Pictures paired with source code

»»

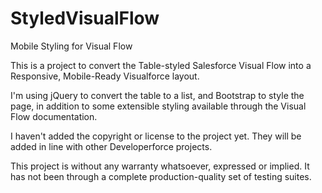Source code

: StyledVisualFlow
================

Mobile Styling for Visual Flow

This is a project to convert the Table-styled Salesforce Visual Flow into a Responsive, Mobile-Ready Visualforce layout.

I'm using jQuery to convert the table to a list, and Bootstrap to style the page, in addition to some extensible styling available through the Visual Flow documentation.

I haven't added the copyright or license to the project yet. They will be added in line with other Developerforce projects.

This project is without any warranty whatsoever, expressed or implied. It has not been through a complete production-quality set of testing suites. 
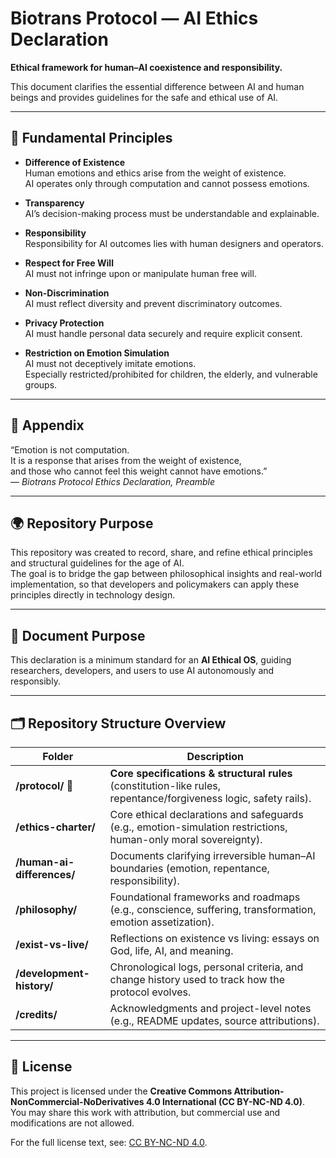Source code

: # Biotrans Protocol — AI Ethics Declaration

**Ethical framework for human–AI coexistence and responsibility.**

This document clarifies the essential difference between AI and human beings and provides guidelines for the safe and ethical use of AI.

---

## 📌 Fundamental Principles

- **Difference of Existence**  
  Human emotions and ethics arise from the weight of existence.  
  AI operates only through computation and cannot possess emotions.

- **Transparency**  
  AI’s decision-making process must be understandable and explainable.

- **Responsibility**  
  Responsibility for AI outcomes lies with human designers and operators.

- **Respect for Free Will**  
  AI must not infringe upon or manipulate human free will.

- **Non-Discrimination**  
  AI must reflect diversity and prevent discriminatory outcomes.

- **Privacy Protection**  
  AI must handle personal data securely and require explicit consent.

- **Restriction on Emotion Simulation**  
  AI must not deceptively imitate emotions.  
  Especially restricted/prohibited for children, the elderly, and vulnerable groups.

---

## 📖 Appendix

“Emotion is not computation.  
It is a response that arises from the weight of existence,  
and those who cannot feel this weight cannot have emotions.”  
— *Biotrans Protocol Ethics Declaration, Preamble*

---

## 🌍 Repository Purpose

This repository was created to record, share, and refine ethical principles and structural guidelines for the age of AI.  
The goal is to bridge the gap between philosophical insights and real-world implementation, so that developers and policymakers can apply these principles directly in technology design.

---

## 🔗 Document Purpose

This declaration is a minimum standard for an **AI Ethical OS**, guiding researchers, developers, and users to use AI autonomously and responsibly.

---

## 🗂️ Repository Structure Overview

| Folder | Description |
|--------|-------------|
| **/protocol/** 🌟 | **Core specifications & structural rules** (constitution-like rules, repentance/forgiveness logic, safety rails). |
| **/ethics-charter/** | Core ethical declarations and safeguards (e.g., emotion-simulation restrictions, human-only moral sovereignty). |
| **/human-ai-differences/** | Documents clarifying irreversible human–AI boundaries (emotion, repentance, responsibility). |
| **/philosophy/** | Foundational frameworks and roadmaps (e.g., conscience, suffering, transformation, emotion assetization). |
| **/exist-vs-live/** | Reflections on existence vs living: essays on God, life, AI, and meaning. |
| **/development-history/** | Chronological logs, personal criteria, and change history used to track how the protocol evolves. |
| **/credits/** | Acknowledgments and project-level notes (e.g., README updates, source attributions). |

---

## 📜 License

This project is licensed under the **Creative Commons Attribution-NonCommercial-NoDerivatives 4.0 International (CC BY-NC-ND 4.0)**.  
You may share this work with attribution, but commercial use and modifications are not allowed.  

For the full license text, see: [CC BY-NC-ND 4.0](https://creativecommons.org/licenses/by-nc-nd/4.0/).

««
»»

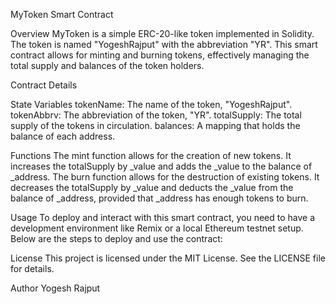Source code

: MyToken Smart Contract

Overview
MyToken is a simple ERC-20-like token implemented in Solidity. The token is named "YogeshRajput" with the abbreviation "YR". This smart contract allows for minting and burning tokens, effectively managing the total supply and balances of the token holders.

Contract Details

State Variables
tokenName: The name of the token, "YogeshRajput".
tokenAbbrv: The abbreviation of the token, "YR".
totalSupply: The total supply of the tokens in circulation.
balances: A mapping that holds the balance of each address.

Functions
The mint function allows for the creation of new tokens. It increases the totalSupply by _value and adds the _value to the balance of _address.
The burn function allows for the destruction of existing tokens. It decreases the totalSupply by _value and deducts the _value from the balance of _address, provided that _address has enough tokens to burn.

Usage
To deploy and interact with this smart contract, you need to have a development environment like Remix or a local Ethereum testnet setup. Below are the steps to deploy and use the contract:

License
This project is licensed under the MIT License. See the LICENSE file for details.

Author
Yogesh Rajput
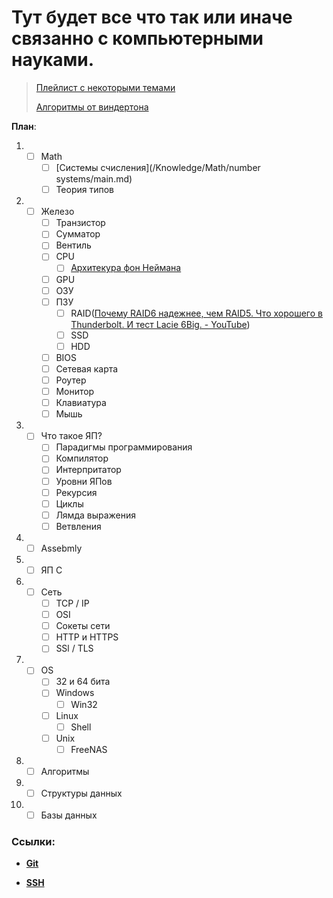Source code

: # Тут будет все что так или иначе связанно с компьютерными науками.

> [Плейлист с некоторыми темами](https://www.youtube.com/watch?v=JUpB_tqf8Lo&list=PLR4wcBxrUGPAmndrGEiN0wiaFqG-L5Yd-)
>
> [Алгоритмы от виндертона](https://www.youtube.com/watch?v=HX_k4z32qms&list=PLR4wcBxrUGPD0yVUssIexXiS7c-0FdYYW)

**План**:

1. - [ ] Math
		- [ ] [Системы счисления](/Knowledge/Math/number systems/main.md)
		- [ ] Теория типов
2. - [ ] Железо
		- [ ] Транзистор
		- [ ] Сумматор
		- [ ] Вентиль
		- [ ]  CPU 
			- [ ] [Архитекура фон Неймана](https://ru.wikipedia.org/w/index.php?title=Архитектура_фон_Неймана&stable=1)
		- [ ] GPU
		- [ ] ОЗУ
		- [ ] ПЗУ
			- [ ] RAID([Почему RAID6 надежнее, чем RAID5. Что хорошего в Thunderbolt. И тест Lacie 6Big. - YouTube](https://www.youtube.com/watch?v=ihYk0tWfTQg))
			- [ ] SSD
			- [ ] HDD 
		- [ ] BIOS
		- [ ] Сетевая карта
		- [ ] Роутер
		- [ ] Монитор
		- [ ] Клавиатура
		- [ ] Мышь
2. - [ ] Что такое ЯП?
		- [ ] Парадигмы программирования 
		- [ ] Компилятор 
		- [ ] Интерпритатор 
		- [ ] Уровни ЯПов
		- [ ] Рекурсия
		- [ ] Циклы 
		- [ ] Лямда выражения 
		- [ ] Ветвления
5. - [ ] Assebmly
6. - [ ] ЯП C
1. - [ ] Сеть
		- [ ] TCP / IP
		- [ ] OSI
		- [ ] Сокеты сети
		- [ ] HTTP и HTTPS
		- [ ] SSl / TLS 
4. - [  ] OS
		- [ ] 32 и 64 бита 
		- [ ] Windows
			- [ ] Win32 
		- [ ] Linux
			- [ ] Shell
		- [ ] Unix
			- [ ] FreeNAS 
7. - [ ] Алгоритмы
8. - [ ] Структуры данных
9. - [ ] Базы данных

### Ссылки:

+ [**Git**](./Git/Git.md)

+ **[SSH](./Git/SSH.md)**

««

[Assignment]: Return only the number of lines in the records above that include the string "developers".

[Written solution]: 2